Adding geo headers with Cloudflare

It's useful to know which part of a country your visitors are coming from. You might show region specific content, helping users to find information easier.

This post explains how to add location specific headers to your requests using Cloudflare Workers.

Transform Rules

Cloudflare allows you to create transformation rules for modifying HTTP headers. Transformation rules are easy to set up, but adding region specific headers need a Cloudflare Business or Enterprise plan.

Access to geoip fields requires a Cloudflare Business or Enterprise plan

Adding the header with Workers

The other option is to write a Worker, which injects the location headers for us. Let's see how we can do this.

Open your Cloudflare Dashboard and create a new worker. Choose a name, select the "HTTP handler" template and click "Create service".

Creating a new worker in Cloudflare Dashboard

Once we create the worker, we need to change the sample code to inject location headers to the request. Click the "Quick edit" button under the "Resources" tab, to open the code editor.

Edit worker code

Add the following code to your worker:

addEventListener("fetch", event => {
  event.respondWith(handleRequest(event.request))
})

async function handleRequest(request) {
  const requestWithRegion = new Request(request);
  requestWithRegion.headers.set('x-region', request.cf?.regionCode);
  return await fetch(requestWithRegion);
}

The handleRequest function starts with creating requestWithRegion. We need this, since the request parameter is immutable and we can't add new headers to it. In the next step, we add the x-region header containing the region code from the cf object.

There are many location properties you can use from the cf object. Some examples are postalCode, metroCode, region or regionCode. I couldn't find the documentation about the properties of the cf object. There is however a geolocation example listing all geolocation data fields.

Click "Save and Deploy" in the editor and your worker will be ready to accept requests.

Adding code to the worker

Once the code of the worker is changed and saved we need to set when it's going to be executed.
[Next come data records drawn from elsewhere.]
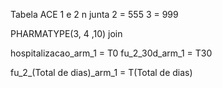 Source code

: Tabela ACE 1 e 2 n junta
2 = 555
3 = 999

PHARMATYPE(3, 4 ,10) join


hospitalizacao_arm_1 = T0
fu_2_30d_arm_1 = T30

fu_2_(Total de dias)_arm_1 = T(Total de dias)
You can set what URLs should trigger the worker under the "Triggers" tab.

Enter the route which should trigger the worker and set the corresponding zone. In the example below I'm using wildcards to have it attached on every URL of ptrlaszlo.com.

Setting triggers for the new worker

That's it. These are all the steps needed to set up the worker. After this, the requests hitting your server will contain the extra header:

Region header example

Cloudflare makes it easy to add extra functionality on the edge. This is a simple example, but can make the user experience more pleasant.